That lack of trust might run even deeper than the police department’s shortcomings.

“I look at my immigrant population, and if I came from Mexico or some other Latin American country, I wouldn’t trust the cops,” Powers says. “I get that. We have illegal immigrants and they’re afraid to interact. As a country, I don’t know that we do a good job – we don’t really do the melting pot thing anymore.”

Resources to help are too few and far between, Powers says. He met with U.S. immigration officials, who told him to encourage King City immigrants to visit the office in Salinas: “For my folks who work in the fields from 6 in the morning to 6 at night, that might as well be on the moon,” he says.

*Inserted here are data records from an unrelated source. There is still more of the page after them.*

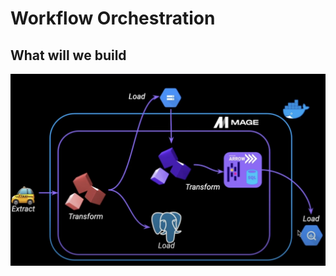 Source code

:# Workflow Orchestration
## What will we build
![Architecture](https://github.com/vkpichugina/DE-zoomcamp-2024/blob/main/Module02/Flow.png)
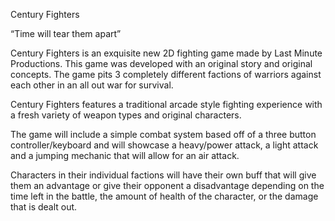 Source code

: Century Fighters

“Time will tear them apart”

Century Fighters is an exquisite new 2D fighting game made by Last Minute Productions. This game was developed with an original story and original concepts. The game pits 3 completely different factions of warriors against each other in an all out war for survival.

Century Fighters features a traditional arcade style fighting experience with a fresh variety of weapon types and original characters. 

The game will include a simple combat system based off of a three button controller/keyboard and will showcase a heavy/power attack, a light attack and  a jumping mechanic that will allow for an air attack.

Characters in their individual factions will have their own buff that will give them an advantage or give their opponent a disadvantage depending on the time left in the battle, the amount of health of the character, or the damage that is dealt out.
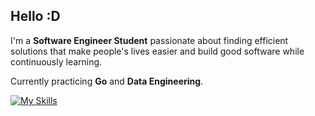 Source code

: ## Hello :D

I'm a **Software Engineer Student** passionate about finding efficient solutions that make people's lives easier and build good software while continuously learning. 

Currently practicing **Go** and **Data Engineering**.

[![My Skills](https://skillicons.dev/icons?i=py,go,java,html,css,js,docker,linux)](https://skillicons.dev)
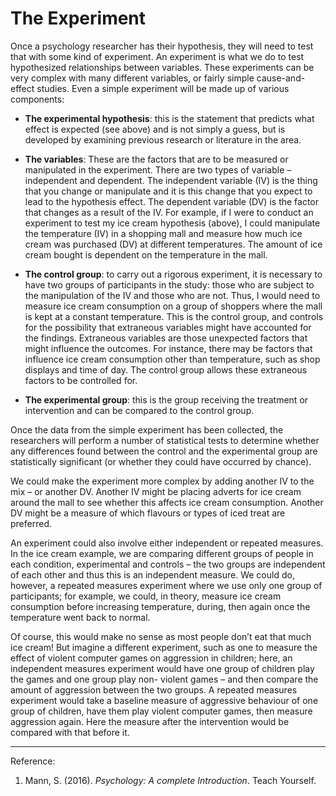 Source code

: # The Experiment

Once a psychology researcher has their hypothesis, they will need to test that with some kind of experiment. An experiment is what we do to test hypothesized relationships between variables. These experiments can be very complex with many different variables, or fairly simple cause-and-effect studies. Even a simple experiment will be made up of various components:

- **The experimental hypothesis**: this is the statement that predicts what effect is expected (see above) and is not simply a guess, but is developed by examining previous research or literature in the area.

- **The variables**: These are the factors that are to be measured or manipulated in the experiment. There are two types of variable – independent and dependent. The independent variable (IV) is the thing that you change or manipulate and it is this change that you expect to lead to the hypothesis effect. The dependent variable (DV) is the factor that changes as a result of the IV. For example, if I were to conduct an experiment to test my ice cream hypothesis (above), I could manipulate the temperature (IV) in a shopping mall and measure how much ice cream was purchased (DV) at different temperatures. The amount of ice cream bought is dependent on the temperature in the mall.

- **The control group**: to carry out a rigorous experiment, it is necessary to have two groups of participants in the study: those who are subject to the manipulation of the IV and those who are not. Thus, I would need to measure ice cream consumption on a group of shoppers where the mall is kept at a constant temperature. This is the control group, and controls for the possibility that extraneous variables might have accounted for the findings. Extraneous variables are those unexpected factors that might influence the outcomes. For instance, there may be factors that influence ice cream consumption other than temperature, such as shop displays and time of day. The control group allows these extraneous factors to be controlled for.

- **The experimental group**: this is the group receiving the treatment or intervention and can be compared to the control group.

Once the data from the simple experiment has been collected, the researchers will perform a number of statistical tests to determine whether any differences found between the control and the experimental group are statistically significant (or whether they could have occurred by chance).

We could make the experiment more complex by adding another IV to the mix – or another DV. Another IV might be placing adverts for ice cream around the mall to see whether this affects ice cream consumption. Another DV might be a measure of which flavours or types of iced treat are preferred.

An experiment could also involve either independent or repeated measures. In the ice cream example, we are comparing different groups of people in each condition, experimental and controls – the two groups are independent of each other and thus this is an independent measure. We could do, however, a repeated measures experiment where we use only one group of participants; for example, we could, in theory, measure ice cream consumption before increasing temperature, during, then again once the temperature went back to normal.

Of course, this would make no sense as most people don’t eat that much ice cream! But imagine a different experiment, such as one to measure the effect of violent computer games on aggression in children; here, an independent measures experiment would have one group of children play the games and one group play non- violent games – and then compare the amount of aggression between the two groups. A repeated measures experiment would take a baseline measure of aggressive behaviour of one group of children, have them play violent computer games, then measure aggression again. Here the measure after the intervention would be compared with that before it.

---

Reference:

1. Mann, S. (2016). _Psychology: A complete Introduction_. Teach Yourself.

None of this comes as a surprise to Michael Harpold, a retired border patrol agent who spent 35 years working for Immigration and Naturalization Services, mostly in Bakersfield. He recently wrote a book called Jumping the Line, a fictionalized account of illegal border crossings.

Harpold recalls something a friend used to say: “Show me people in need, and I’ll show you people making money.”

Poor, undocumented non-English-speakers qualify. But many are also breaking the law.

Mary Hamilton grew up in King City, and moved away for 25 years before returning in 2012 to run her dad’s property company. An unlicensed driver crashed into a building they own – leaving Hamilton’s insurance on the hook for repairs. “If you can’t afford the insurance on your car, you really shouldn’t be in a position to drive,” she says.

Similar tensions came to a head in nearby Greenfield, where retired Police Chief Joe Grebmeier – who’s lived in King City since 1977 – got caught up in a politically charged battle over whether police should educate or enforce among an influx of new immigrants from Mexico.

Grebmeier used to hold community meetings aimed at helping the Oaxacan community get looped in on local laws. That effort deteriorated as opponents wanted more of a crackdown on building code violations, like cars parked on lawns and multiple families living in too-small apartments. Leonard Dart, who narrowly lost a 2012 challenge to Mayor John Huerta, said, “I’m running because our town is looking like a third world city.”

Powers says King City might try to imitate what Greenfield did with educating immigrants, but Grebmeier says these arrests are likely to undermine those efforts: “One step forward, two steps back. It takes years to earn trust and minutes to lose it.”